***** EXTRACTED DATA *****

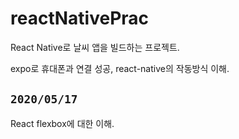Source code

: # reactNativePrac
React Native로 날씨 앱을 빌드하는 프로젝트.

expo로 휴대폰과 연결 성공, react-native의 작동방식 이해.

## `2020/05/17`
React flexbox에 대한 이해.
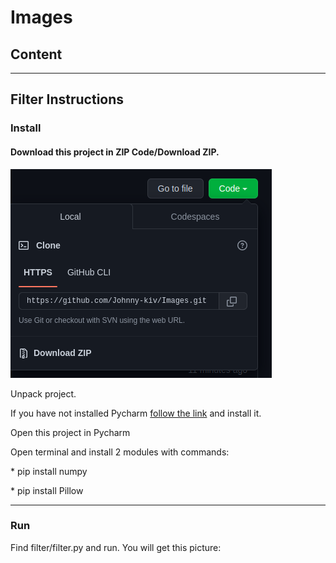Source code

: <h1>Images</h1> 
<h2>Content</h2>

_______________________________________________________
<h2>Filter Instructions</h2>
<h3>Install</h3>
<h4>Download this project in ZIP Code/Download ZIP.</h4>

![re.png](re.png)

<p>Unpack project.</p>

<p>If you have not installed Pycharm <a href="https://www.jetbrains.com/pycharm/">follow the link</a> and install it.</p>
<p>Open this project in Pycharm</p>
<p>Open terminal and install 2 modules with commands:<p>
<p>* pip install numpy</p>
<p>* pip install Pillow</p>

_______________________________________________________
<h3>Run</h3>
<p>Find filter/filter.py and run. You will get this picture:</p>
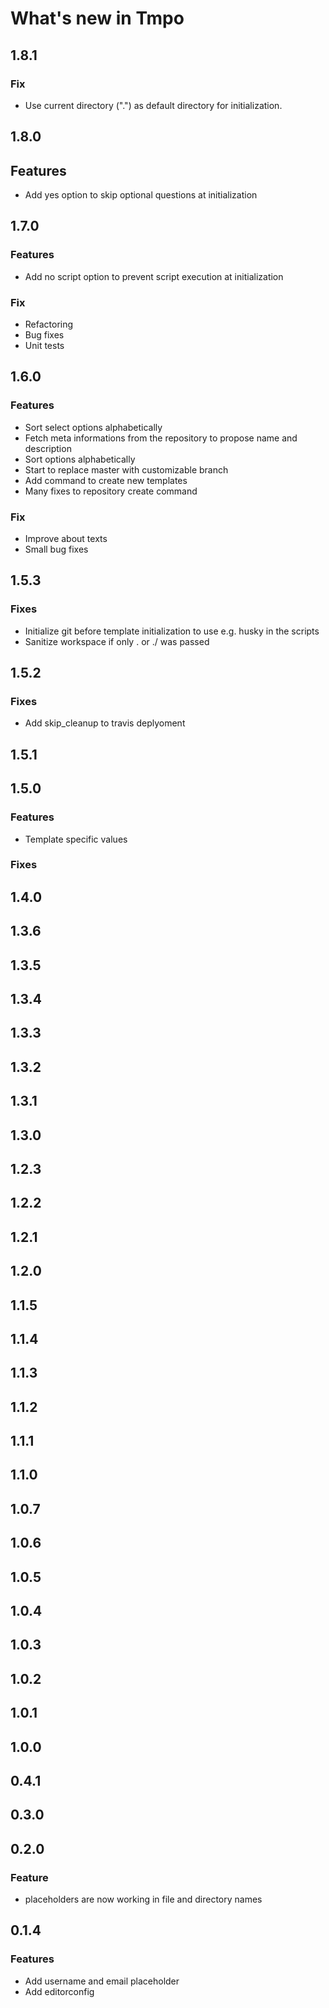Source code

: # What's new in Tmpo

## 1.8.1

### Fix

- Use current directory (".") as default directory for initialization. 

## 1.8.0

## Features

- Add yes option to skip optional questions at initialization

## 1.7.0

### Features

- Add no script option to prevent script execution at initialization

### Fix

- Refactoring
- Bug fixes
- Unit tests

## 1.6.0

### Features

- Sort select options alphabetically
- Fetch meta informations from the repository to propose name and description 
- Sort options alphabetically
- Start to replace master with customizable branch
- Add command to create new templates
- Many fixes to repository create command

### Fix

- Improve about texts
- Small bug fixes

## 1.5.3

### Fixes

- Initialize git before template initialization to use e.g. husky in the scripts
- Sanitize workspace if only . or ./ was passed

## 1.5.2

### Fixes

- Add skip_cleanup to travis deplyoment

## 1.5.1

## 1.5.0

### Features

- Template specific values

### Fixes

## 1.4.0

## 1.3.6

## 1.3.5

## 1.3.4

## 1.3.3

## 1.3.2

## 1.3.1

## 1.3.0

## 1.2.3

## 1.2.2

## 1.2.1

## 1.2.0

## 1.1.5

## 1.1.4

## 1.1.3

## 1.1.2

## 1.1.1

## 1.1.0

## 1.0.7

## 1.0.6

## 1.0.5

## 1.0.4

## 1.0.3

## 1.0.2

## 1.0.1

## 1.0.0

## 0.4.1

## 0.3.0

## 0.2.0

### Feature

- placeholders are now working in file and directory names

## 0.1.4

### Features

- Add username and email placeholder
- Add editorconfig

*****

No picture belongs in the answer; the rest of the records must be repeated exactly.

▶ _ANSWER FOR THE TASK_:
Source code

: # reactNativePrac
React Native로 날씨 앱을 빌드하는 프로젝트.

expo로 휴대폰과 연결 성공, react-native의 작동방식 이해.

## `2020/05/17`
React flexbox에 대한 이해.
Source code

: <h1>Images</h1> 
<h2>Content</h2>

_______________________________________________________
<h2>Filter Instructions</h2>
<h3>Install</h3>
<h4>Download this project in ZIP Code/Download ZIP.</h4>

![re.png](re.png)

<p>Unpack project.</p>

<p>If you have not installed Pycharm <a href="https://www.jetbrains.com/pycharm/">follow the link</a> and install it.</p>
<p>Open this project in Pycharm</p>
<p>Open terminal and install 2 modules with commands:<p>
<p>* pip install numpy</p>
<p>* pip install Pillow</p>

_______________________________________________________
<h3>Run</h3>
<p>Find filter/filter.py and run. You will get this picture:</p>
Source code

: # What's new in Tmpo

## 1.8.1

### Fix

- Use current directory (".") as default directory for initialization. 

## 1.8.0

## Features

- Add yes option to skip optional questions at initialization

## 1.7.0

### Features

- Add no script option to prevent script execution at initialization

### Fix

- Refactoring
- Bug fixes
- Unit tests

## 1.6.0

### Features

- Sort select options alphabetically
- Fetch meta informations from the repository to propose name and description 
- Sort options alphabetically
- Start to replace master with customizable branch
- Add command to create new templates
- Many fixes to repository create command

### Fix

- Improve about texts
- Small bug fixes

## 1.5.3

### Fixes

- Initialize git before template initialization to use e.g. husky in the scripts
- Sanitize workspace if only . or ./ was passed

## 1.5.2

### Fixes

- Add skip_cleanup to travis deplyoment

## 1.5.1

## 1.5.0

### Features

- Template specific values

### Fixes

## 1.4.0

## 1.3.6

## 1.3.5

## 1.3.4

## 1.3.3

## 1.3.2

## 1.3.1

## 1.3.0

## 1.2.3

## 1.2.2

## 1.2.1

## 1.2.0

## 1.1.5

## 1.1.4

## 1.1.3

## 1.1.2

## 1.1.1

## 1.1.0

## 1.0.7

## 1.0.6

## 1.0.5

## 1.0.4

## 1.0.3

## 1.0.2

## 1.0.1

## 1.0.0

## 0.4.1

## 0.3.0

## 0.2.0

### Feature

- placeholders are now working in file and directory names

## 0.1.4

### Features

- Add username and email placeholder
- Add editorconfig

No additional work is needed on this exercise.